● Problem details
Transcribe the records that follow in their entirety, omitting any pictures.

● Data to examine
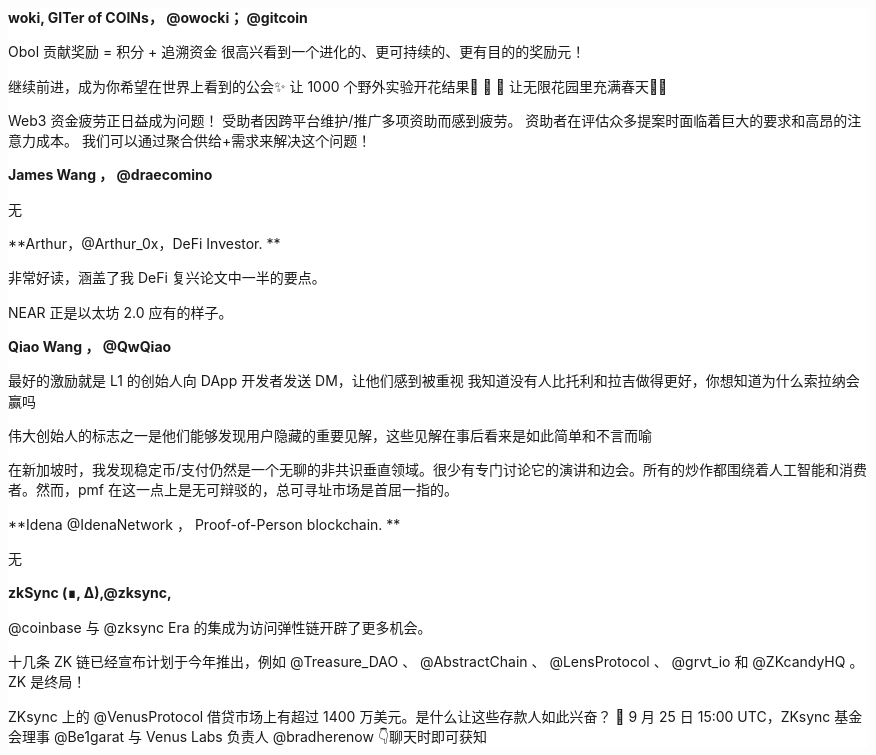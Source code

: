 **woki, GITer of COINs， @owocki； @gitcoin**

Obol 贡献奖励 = 积分 + 追溯资金
很高兴看到一个进化的、更可持续的、更有目的的奖励元！

继续前进，成为你希望在世界上看到的公会✨
让 1000 个野外实验开花结果🌺 💐 🌹
让无限花园里充满春天🌈🍄

Web3 资金疲劳正日益成为问题！
受助者因跨平台维护/推广多项资助而感到疲劳。
资助者在评估众多提案时面临着巨大的要求和高昂的注意力成本。
我们可以通过聚合供给+需求来解决这个问题！

**James Wang ， @draecomino**

无

**Arthur，@Arthur_0x，DeFi Investor. **

非常好读，涵盖了我 DeFi 复兴论文中一半的要点。

NEAR 正是以太坊 2.0 应有的样子。

**Qiao Wang ， @QwQiao**

最好的激励就是 L1 的创始人向 DApp 开发者发送 DM，让他们感到被重视
我知道没有人比托利和拉吉做得更好，你想知道为什么索拉纳会赢吗

伟大创始人的标志之一是他们能够发现用户隐藏的重要见解，这些见解在事后看来是如此简单和不言而喻

在新加坡时，我发现稳定币/支付仍然是一个无聊的非共识垂直领域。很少有专门讨论它的演讲和边会。所有的炒作都围绕着人工智能和消费者。然而，pmf 在这一点上是无可辩驳的，总可寻址市场是首屈一指的。

**Idena @IdenaNetwork ， Proof-of-Person blockchain. **

无

**zkSync (∎, ∆),@zksync,**

 
@coinbase
与
@zksync
 Era 的集成为访问弹性链开辟了更多机会。

十几条 ZK 链已经宣布计划于今年推出，例如
@Treasure_DAO
 、 
@AbstractChain
 、 
@LensProtocol
 、 
@grvt_io
和
@ZKcandyHQ
 。
ZK 是终局！

ZKsync 上的
@VenusProtocol
借贷市场上有超过 1400 万美元。是什么让这些存款人如此兴奋？ 🤔
9 月 25 日 15:00 UTC，ZKsync 基金会理事
@Be1garat
与 Venus Labs 负责人
@bradherenow
 👇聊天时即可获知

● Exercise output
Source code

: **woki, GITer of COINs， @owocki； @gitcoin**

Obol 贡献奖励 = 积分 + 追溯资金
很高兴看到一个进化的、更可持续的、更有目的的奖励元！

继续前进，成为你希望在世界上看到的公会✨
让 1000 个野外实验开花结果🌺 💐 🌹
让无限花园里充满春天🌈🍄

Web3 资金疲劳正日益成为问题！
受助者因跨平台维护/推广多项资助而感到疲劳。
资助者在评估众多提案时面临着巨大的要求和高昂的注意力成本。
我们可以通过聚合供给+需求来解决这个问题！

**James Wang ， @draecomino**

无

**Arthur，@Arthur_0x，DeFi Investor. **

非常好读，涵盖了我 DeFi 复兴论文中一半的要点。

NEAR 正是以太坊 2.0 应有的样子。

**Qiao Wang ， @QwQiao**

最好的激励就是 L1 的创始人向 DApp 开发者发送 DM，让他们感到被重视
我知道没有人比托利和拉吉做得更好，你想知道为什么索拉纳会赢吗

伟大创始人的标志之一是他们能够发现用户隐藏的重要见解，这些见解在事后看来是如此简单和不言而喻

在新加坡时，我发现稳定币/支付仍然是一个无聊的非共识垂直领域。很少有专门讨论它的演讲和边会。所有的炒作都围绕着人工智能和消费者。然而，pmf 在这一点上是无可辩驳的，总可寻址市场是首屈一指的。

**Idena @IdenaNetwork ， Proof-of-Person blockchain. **

无

**zkSync (∎, ∆),@zksync,**

 
@coinbase
与
@zksync
 Era 的集成为访问弹性链开辟了更多机会。

十几条 ZK 链已经宣布计划于今年推出，例如
@Treasure_DAO
 、 
@AbstractChain
 、 
@LensProtocol
 、 
@grvt_io
和
@ZKcandyHQ
 。
ZK 是终局！

ZKsync 上的
@VenusProtocol
借贷市场上有超过 1400 万美元。是什么让这些存款人如此兴奋？ 🤔
9 月 25 日 15:00 UTC，ZKsync 基金会理事
@Be1garat
与 Venus Labs 负责人
@bradherenow
 👇聊天时即可获知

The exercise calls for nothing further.